● **Information**
--------------------------------

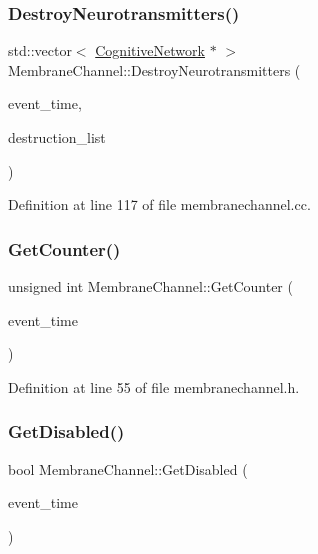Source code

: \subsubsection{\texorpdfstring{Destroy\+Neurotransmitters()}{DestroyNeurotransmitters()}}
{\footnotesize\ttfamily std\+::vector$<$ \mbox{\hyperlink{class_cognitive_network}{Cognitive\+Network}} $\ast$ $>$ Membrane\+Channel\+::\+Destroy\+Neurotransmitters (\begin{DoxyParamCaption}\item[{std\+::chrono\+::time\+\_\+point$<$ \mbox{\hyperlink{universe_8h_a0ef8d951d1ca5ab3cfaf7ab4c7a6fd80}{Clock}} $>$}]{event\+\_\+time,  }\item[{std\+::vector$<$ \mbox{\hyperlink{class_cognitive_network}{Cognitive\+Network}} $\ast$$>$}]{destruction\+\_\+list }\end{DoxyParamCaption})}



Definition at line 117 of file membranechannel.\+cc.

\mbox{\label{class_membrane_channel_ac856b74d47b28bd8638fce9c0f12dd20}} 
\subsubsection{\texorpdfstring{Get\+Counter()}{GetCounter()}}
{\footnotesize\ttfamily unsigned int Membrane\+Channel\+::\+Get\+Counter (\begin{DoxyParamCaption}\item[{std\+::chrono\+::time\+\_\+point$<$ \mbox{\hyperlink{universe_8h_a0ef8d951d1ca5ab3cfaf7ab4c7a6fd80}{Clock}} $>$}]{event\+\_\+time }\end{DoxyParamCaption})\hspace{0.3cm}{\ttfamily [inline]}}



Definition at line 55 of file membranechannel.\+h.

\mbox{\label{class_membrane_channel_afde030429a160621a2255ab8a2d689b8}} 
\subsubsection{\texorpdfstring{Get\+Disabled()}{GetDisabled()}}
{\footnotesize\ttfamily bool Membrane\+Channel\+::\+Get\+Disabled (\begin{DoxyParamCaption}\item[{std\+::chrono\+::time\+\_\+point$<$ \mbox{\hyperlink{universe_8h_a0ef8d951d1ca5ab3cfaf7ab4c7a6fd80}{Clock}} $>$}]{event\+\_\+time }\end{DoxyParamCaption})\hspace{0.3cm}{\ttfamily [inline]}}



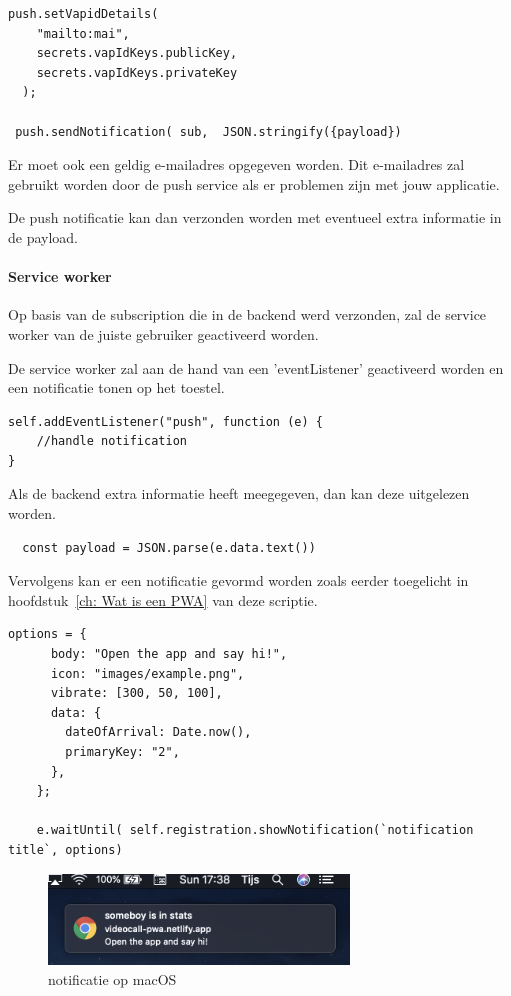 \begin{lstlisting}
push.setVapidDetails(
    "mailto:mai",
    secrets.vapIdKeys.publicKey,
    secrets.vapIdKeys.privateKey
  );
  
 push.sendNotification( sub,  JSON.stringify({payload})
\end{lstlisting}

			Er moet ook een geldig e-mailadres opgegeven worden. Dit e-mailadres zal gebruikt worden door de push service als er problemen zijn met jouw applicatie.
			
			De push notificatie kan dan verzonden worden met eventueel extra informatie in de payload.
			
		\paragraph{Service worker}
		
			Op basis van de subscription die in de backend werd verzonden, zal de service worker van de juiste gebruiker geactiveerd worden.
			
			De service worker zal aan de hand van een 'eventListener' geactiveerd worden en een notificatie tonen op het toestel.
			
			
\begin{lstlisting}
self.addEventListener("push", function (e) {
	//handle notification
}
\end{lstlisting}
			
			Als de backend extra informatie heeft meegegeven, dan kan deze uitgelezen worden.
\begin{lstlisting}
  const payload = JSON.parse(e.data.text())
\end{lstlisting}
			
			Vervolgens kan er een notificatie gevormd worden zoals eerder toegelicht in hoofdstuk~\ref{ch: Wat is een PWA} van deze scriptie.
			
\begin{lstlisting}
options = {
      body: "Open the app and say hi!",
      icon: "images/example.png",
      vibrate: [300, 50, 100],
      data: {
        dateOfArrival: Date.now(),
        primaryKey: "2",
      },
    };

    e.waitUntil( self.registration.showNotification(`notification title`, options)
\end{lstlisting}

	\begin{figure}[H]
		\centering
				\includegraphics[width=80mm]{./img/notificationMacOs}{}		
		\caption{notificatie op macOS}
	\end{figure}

--------------------------------

● **Task**
Find the word "payload" in the entries, then copy out every line that has it.

● **Task result**
 push.sendNotification( sub,  JSON.stringify({payload})
			De push notificatie kan dan verzonden worden met eventueel extra informatie in de payload.
  const payload = JSON.parse(e.data.text())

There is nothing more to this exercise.